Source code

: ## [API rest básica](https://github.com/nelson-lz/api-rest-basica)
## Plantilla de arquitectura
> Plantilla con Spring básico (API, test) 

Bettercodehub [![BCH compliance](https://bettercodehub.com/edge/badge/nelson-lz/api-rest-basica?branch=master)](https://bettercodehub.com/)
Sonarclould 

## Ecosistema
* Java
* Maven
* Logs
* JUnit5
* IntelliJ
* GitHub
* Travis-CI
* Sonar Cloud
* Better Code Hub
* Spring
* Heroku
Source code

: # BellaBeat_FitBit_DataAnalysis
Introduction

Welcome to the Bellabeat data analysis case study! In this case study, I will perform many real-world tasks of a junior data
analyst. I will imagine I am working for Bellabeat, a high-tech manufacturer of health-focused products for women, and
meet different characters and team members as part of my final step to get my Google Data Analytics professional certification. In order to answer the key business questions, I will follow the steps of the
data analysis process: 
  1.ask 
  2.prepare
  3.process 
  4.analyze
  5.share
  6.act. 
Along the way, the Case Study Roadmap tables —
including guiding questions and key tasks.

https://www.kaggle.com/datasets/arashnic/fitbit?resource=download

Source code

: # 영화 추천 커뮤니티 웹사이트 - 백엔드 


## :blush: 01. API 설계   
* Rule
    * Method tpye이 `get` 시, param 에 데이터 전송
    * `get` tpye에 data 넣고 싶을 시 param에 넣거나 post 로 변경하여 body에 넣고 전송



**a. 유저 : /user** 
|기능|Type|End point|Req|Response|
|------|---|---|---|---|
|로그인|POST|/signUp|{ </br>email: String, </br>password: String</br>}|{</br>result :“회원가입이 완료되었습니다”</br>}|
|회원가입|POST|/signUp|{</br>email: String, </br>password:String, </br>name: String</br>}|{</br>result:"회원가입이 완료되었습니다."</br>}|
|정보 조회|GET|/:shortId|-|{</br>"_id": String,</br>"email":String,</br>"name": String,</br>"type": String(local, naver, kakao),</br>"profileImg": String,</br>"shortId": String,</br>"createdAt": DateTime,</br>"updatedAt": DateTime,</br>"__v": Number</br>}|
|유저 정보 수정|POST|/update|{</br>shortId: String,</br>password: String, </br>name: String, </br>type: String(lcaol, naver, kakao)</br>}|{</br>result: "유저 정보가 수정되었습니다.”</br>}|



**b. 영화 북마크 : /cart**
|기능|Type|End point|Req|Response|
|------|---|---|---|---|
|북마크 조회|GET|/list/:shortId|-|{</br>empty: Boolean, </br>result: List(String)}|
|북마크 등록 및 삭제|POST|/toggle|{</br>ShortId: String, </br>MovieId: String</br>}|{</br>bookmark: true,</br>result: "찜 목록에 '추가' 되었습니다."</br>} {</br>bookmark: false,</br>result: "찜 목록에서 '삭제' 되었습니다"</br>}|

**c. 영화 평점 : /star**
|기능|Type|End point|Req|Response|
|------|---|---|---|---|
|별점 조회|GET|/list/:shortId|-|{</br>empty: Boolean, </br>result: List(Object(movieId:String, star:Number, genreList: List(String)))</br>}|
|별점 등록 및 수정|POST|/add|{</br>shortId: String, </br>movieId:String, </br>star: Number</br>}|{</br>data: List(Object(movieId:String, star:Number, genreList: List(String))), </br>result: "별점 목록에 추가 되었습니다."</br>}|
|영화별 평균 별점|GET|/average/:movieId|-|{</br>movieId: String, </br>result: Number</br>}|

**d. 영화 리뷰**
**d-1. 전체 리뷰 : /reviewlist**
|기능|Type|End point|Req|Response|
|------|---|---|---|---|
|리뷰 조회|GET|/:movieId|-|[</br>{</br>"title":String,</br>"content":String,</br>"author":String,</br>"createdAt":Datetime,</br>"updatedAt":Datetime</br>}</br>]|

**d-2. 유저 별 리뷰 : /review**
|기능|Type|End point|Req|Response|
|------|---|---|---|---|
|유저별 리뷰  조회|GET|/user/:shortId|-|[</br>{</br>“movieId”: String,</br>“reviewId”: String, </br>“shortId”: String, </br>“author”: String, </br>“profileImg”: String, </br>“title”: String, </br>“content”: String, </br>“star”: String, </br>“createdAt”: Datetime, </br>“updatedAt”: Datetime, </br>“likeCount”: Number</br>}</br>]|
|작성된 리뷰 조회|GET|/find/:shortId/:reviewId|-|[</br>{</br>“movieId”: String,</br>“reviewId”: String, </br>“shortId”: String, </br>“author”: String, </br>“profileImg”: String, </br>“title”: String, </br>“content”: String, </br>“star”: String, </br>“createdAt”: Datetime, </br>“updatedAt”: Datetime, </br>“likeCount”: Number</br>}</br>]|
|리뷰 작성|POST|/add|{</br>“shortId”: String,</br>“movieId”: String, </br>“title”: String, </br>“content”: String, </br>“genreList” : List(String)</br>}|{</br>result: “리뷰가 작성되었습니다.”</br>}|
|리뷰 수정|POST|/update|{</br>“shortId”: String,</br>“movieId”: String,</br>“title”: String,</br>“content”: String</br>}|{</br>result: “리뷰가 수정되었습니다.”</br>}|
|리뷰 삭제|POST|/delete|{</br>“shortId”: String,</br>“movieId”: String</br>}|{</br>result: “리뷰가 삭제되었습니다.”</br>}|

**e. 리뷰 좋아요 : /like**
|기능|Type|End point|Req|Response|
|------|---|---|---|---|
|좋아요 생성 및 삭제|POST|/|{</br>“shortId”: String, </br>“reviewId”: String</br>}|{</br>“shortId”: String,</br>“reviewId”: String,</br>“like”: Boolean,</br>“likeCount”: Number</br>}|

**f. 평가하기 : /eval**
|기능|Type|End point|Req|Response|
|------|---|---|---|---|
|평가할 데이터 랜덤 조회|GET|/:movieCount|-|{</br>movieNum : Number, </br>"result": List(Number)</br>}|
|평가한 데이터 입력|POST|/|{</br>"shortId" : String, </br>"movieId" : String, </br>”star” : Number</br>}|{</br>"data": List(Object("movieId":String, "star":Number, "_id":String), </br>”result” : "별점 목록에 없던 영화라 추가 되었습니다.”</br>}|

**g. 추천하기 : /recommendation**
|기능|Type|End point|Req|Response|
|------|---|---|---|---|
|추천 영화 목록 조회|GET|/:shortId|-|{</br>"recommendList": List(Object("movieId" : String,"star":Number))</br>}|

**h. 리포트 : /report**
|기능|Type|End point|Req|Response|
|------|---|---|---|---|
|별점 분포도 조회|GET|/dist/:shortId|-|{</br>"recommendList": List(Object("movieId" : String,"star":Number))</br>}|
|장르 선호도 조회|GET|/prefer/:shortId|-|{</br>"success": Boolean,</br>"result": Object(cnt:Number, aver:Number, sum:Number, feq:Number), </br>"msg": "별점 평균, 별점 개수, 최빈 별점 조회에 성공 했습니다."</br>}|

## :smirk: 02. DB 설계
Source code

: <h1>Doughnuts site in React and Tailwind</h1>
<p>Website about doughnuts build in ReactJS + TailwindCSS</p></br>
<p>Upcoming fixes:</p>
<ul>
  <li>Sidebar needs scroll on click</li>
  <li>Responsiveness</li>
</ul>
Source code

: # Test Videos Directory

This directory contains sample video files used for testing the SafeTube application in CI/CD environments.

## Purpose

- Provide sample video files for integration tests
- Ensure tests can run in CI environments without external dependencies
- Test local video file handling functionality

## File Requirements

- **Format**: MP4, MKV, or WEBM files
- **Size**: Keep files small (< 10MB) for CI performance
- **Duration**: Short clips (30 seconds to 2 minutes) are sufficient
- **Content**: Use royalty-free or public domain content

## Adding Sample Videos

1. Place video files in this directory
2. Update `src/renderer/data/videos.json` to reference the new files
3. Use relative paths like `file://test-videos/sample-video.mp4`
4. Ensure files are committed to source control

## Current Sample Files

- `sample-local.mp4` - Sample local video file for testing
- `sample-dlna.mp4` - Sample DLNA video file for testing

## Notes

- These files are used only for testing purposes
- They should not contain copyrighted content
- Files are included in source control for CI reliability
---
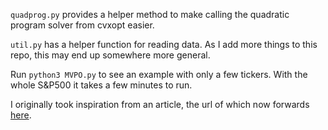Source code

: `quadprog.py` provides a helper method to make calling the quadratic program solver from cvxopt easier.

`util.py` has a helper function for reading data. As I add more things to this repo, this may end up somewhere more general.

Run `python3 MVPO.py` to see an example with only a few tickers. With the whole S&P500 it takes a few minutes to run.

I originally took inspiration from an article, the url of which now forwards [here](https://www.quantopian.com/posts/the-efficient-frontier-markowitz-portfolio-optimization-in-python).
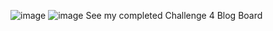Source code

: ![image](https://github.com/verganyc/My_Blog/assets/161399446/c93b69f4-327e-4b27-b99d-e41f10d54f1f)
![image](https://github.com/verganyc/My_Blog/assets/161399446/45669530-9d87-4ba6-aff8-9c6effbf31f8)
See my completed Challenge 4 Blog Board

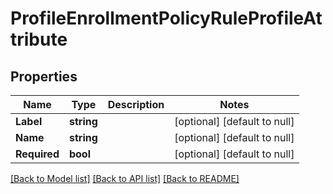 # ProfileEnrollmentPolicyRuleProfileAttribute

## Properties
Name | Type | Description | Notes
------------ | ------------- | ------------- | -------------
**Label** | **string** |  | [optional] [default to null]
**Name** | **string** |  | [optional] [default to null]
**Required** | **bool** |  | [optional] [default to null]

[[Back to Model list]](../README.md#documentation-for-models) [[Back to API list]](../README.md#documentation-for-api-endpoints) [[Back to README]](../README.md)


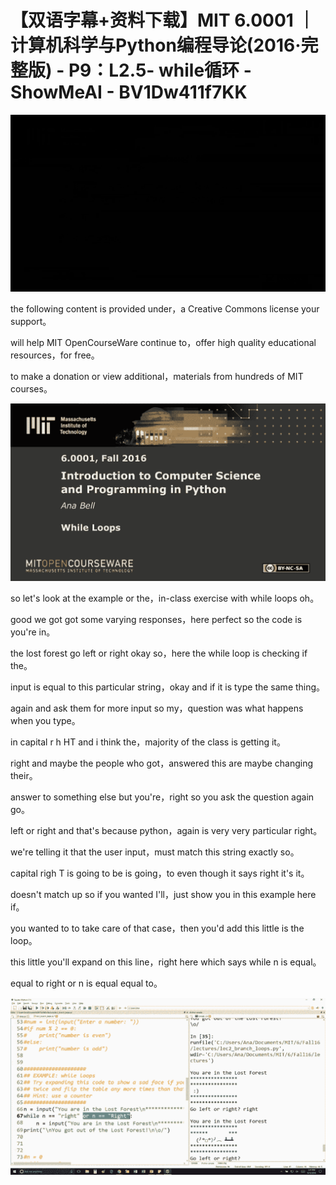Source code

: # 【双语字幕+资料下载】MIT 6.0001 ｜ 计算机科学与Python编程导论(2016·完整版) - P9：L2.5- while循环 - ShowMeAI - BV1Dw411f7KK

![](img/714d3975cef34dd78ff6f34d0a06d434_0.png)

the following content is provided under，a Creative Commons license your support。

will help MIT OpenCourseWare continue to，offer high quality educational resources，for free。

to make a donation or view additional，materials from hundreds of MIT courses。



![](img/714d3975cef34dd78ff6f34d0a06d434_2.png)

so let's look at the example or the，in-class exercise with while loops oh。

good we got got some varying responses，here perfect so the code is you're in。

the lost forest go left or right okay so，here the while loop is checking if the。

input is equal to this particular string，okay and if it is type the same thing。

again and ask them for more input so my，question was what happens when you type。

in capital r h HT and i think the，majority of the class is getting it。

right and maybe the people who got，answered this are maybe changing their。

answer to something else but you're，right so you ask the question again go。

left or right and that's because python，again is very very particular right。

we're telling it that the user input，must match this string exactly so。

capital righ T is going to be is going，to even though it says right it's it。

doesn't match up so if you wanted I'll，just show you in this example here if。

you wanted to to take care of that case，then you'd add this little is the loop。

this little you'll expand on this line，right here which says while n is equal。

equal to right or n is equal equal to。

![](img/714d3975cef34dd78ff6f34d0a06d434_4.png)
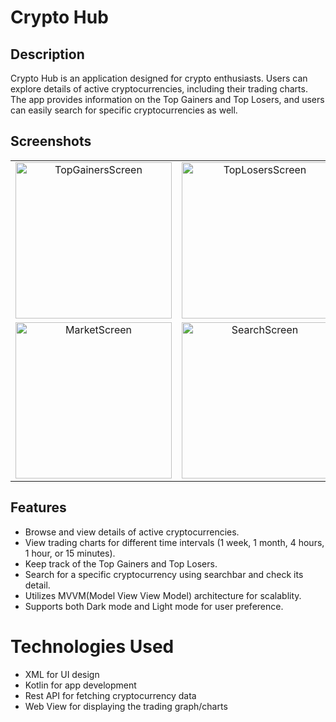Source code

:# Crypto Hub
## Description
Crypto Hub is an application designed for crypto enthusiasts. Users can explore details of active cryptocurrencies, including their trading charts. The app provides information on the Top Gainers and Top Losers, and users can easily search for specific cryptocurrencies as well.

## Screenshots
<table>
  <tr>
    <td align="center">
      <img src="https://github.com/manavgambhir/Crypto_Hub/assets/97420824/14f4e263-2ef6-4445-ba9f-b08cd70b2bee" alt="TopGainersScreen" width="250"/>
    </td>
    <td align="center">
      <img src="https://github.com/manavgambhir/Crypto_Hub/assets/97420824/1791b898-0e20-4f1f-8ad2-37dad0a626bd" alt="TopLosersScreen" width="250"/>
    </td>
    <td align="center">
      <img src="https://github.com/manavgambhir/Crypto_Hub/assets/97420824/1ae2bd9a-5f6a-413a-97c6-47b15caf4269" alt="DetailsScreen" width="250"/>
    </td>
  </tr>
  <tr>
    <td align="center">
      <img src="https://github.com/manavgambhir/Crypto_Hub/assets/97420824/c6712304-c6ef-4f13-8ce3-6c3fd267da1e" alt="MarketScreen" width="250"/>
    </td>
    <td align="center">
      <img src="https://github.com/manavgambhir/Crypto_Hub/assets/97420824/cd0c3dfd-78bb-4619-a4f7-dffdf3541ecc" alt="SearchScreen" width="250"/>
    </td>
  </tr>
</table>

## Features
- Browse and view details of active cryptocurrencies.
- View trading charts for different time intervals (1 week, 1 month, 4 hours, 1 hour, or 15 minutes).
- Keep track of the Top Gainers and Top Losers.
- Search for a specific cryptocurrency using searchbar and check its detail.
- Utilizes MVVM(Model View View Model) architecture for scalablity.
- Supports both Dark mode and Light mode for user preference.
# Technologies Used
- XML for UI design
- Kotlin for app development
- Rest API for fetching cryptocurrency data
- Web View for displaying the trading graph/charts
* * *
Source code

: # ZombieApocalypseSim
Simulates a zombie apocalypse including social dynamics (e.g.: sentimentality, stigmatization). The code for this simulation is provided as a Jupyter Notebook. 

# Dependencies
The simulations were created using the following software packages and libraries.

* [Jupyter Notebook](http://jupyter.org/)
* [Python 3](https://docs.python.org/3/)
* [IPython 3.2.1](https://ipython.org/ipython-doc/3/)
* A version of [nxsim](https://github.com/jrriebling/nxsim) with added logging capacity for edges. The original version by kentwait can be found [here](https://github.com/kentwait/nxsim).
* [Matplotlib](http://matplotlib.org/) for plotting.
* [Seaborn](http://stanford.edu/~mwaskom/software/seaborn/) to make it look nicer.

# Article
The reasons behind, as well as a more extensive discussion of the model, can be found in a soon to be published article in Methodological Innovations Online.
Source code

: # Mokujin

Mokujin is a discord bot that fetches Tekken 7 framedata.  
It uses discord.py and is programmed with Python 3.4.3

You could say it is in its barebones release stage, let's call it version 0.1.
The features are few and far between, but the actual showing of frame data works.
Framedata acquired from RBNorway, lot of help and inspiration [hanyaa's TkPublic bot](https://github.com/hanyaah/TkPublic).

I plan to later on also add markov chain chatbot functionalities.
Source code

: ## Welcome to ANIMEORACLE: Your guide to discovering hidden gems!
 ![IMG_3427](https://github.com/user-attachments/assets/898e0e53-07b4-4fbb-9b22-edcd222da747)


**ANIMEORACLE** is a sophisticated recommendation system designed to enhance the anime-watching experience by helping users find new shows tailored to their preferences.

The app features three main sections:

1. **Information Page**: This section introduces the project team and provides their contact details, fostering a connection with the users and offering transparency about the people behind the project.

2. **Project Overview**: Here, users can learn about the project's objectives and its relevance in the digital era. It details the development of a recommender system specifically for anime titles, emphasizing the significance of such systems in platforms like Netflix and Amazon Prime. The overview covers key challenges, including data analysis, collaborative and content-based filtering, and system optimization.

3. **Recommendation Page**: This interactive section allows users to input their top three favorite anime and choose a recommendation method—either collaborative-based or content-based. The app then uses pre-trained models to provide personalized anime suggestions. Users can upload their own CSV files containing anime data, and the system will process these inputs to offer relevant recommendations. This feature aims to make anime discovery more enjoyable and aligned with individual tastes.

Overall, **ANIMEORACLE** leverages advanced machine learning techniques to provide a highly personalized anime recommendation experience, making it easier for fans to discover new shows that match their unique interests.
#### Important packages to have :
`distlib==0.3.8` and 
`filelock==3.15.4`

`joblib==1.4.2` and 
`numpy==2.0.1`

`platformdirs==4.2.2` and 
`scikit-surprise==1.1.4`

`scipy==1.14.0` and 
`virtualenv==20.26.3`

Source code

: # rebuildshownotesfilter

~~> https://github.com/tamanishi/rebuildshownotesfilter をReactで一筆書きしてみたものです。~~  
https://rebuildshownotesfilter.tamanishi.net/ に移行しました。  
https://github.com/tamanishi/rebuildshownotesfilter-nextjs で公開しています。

§ **Work item**
In the listing above, show every line with the word "createdAt".

§ **Answer to this exercise**
|정보 조회|GET|/:shortId|-|{</br>"_id": String,</br>"email":String,</br>"name": String,</br>"type": String(local, naver, kakao),</br>"profileImg": String,</br>"shortId": String,</br>"createdAt": DateTime,</br>"updatedAt": DateTime,</br>"__v": Number</br>}|
|리뷰 조회|GET|/:movieId|-|[</br>{</br>"title":String,</br>"content":String,</br>"author":String,</br>"createdAt":Datetime,</br>"updatedAt":Datetime</br>}</br>]|
|유저별 리뷰  조회|GET|/user/:shortId|-|[</br>{</br>“movieId”: String,</br>“reviewId”: String, </br>“shortId”: String, </br>“author”: String, </br>“profileImg”: String, </br>“title”: String, </br>“content”: String, </br>“star”: String, </br>“createdAt”: Datetime, </br>“updatedAt”: Datetime, </br>“likeCount”: Number</br>}</br>]|
|작성된 리뷰 조회|GET|/find/:shortId/:reviewId|-|[</br>{</br>“movieId”: String,</br>“reviewId”: String, </br>“shortId”: String, </br>“author”: String, </br>“profileImg”: String, </br>“title”: String, </br>“content”: String, </br>“star”: String, </br>“createdAt”: Datetime, </br>“updatedAt”: Datetime, </br>“likeCount”: Number</br>}</br>]|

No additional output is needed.